#### [Records to process]
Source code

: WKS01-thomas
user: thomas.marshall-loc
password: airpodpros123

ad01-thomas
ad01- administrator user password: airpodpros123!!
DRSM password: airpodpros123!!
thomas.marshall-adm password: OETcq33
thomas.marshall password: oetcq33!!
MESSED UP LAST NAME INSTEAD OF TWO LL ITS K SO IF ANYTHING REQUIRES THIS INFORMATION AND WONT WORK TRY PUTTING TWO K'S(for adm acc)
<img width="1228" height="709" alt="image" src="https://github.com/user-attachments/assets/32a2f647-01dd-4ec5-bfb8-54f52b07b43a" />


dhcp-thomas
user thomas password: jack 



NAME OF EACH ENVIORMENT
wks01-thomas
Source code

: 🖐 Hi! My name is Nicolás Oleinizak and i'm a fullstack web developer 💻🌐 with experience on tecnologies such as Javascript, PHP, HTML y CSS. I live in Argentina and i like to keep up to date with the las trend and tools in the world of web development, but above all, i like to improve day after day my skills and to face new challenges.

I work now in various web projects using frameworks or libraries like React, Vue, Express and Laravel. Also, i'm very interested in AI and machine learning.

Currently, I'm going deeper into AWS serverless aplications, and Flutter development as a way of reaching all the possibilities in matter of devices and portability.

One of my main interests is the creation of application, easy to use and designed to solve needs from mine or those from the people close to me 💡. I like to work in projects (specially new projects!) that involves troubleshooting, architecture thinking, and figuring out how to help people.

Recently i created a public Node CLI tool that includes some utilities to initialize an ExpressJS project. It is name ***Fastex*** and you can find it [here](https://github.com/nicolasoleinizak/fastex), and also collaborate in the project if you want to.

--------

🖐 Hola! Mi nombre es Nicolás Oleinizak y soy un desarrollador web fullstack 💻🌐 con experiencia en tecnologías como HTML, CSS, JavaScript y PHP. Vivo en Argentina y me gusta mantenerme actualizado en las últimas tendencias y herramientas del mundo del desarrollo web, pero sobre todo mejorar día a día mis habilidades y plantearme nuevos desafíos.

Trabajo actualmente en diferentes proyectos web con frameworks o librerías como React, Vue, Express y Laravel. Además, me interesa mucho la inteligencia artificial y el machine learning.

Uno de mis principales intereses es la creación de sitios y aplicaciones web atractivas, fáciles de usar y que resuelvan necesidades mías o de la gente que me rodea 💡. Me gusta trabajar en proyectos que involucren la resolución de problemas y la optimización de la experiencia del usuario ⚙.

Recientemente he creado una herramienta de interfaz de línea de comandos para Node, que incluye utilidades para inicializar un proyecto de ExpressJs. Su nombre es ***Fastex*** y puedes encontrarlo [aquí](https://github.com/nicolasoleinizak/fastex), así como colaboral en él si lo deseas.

#### [Problem description]
What should be returned is the run of lines from the first line of the material through the line containing "MESSED UP LAST", exact and inclusive, and nothing else.

#### [Response area]
Source code

: WKS01-thomas
user: thomas.marshall-loc
password: airpodpros123

ad01-thomas
ad01- administrator user password: airpodpros123!!
DRSM password: airpodpros123!!
thomas.marshall-adm password: OETcq33
thomas.marshall password: oetcq33!!
MESSED UP LAST NAME INSTEAD OF TWO LL ITS K SO IF ANYTHING REQUIRES THIS INFORMATION AND WONT WORK TRY PUTTING TWO K'S(for adm acc)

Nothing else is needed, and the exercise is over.